▸ **Provided information**
= = = =

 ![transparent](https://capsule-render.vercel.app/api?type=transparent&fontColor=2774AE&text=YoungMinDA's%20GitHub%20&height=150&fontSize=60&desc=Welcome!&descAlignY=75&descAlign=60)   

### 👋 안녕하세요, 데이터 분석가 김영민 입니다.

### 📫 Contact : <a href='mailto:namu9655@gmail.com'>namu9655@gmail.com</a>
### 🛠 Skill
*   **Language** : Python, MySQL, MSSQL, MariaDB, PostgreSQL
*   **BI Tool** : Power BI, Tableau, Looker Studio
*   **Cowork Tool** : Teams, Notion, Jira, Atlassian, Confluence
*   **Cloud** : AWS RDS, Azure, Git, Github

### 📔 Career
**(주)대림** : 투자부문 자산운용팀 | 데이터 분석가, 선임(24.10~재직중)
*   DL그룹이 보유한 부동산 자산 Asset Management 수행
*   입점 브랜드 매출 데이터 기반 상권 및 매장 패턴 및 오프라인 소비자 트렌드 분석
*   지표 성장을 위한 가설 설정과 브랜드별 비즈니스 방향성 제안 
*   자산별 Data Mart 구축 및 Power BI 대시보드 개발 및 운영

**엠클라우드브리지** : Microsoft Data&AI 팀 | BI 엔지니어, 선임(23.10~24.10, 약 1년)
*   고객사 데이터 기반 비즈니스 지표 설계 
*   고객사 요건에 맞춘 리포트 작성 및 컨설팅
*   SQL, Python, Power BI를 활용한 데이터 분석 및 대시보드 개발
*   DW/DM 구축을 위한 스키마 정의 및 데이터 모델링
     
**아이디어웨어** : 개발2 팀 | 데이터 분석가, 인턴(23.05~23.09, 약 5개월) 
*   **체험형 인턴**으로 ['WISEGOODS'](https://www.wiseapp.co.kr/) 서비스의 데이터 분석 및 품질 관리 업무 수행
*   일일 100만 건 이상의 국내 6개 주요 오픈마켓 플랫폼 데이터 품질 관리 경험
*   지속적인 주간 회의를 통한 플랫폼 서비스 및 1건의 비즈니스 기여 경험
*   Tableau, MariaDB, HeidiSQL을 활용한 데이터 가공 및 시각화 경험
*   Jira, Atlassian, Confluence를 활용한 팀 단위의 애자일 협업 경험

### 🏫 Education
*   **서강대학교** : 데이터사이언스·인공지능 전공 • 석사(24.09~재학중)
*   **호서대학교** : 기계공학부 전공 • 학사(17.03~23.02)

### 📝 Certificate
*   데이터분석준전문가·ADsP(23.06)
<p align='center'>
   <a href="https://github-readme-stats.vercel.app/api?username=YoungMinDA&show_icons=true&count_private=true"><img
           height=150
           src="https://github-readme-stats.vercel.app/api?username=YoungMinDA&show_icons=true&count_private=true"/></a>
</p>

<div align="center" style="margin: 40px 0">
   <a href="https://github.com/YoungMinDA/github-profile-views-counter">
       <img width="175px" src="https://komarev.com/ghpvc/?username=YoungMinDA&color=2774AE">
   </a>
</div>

= = = =

▸ **Directions for this task**
Give back the records above exactly, limited to the lines between the one holding "### 📔 Career" and the one holding "가공 및 시각화 경험", inclusive.

▸ **Solution to this exercise**
### 📔 Career
**(주)대림** : 투자부문 자산운용팀 | 데이터 분석가, 선임(24.10~재직중)
*   DL그룹이 보유한 부동산 자산 Asset Management 수행
*   입점 브랜드 매출 데이터 기반 상권 및 매장 패턴 및 오프라인 소비자 트렌드 분석
*   지표 성장을 위한 가설 설정과 브랜드별 비즈니스 방향성 제안 
*   자산별 Data Mart 구축 및 Power BI 대시보드 개발 및 운영

**엠클라우드브리지** : Microsoft Data&AI 팀 | BI 엔지니어, 선임(23.10~24.10, 약 1년)
*   고객사 데이터 기반 비즈니스 지표 설계 
*   고객사 요건에 맞춘 리포트 작성 및 컨설팅
*   SQL, Python, Power BI를 활용한 데이터 분석 및 대시보드 개발
*   DW/DM 구축을 위한 스키마 정의 및 데이터 모델링
     
**아이디어웨어** : 개발2 팀 | 데이터 분석가, 인턴(23.05~23.09, 약 5개월) 
*   **체험형 인턴**으로 ['WISEGOODS'](https://www.wiseapp.co.kr/) 서비스의 데이터 분석 및 품질 관리 업무 수행
*   일일 100만 건 이상의 국내 6개 주요 오픈마켓 플랫폼 데이터 품질 관리 경험
*   지속적인 주간 회의를 통한 플랫폼 서비스 및 1건의 비즈니스 기여 경험
*   Tableau, MariaDB, HeidiSQL을 활용한 데이터 가공 및 시각화 경험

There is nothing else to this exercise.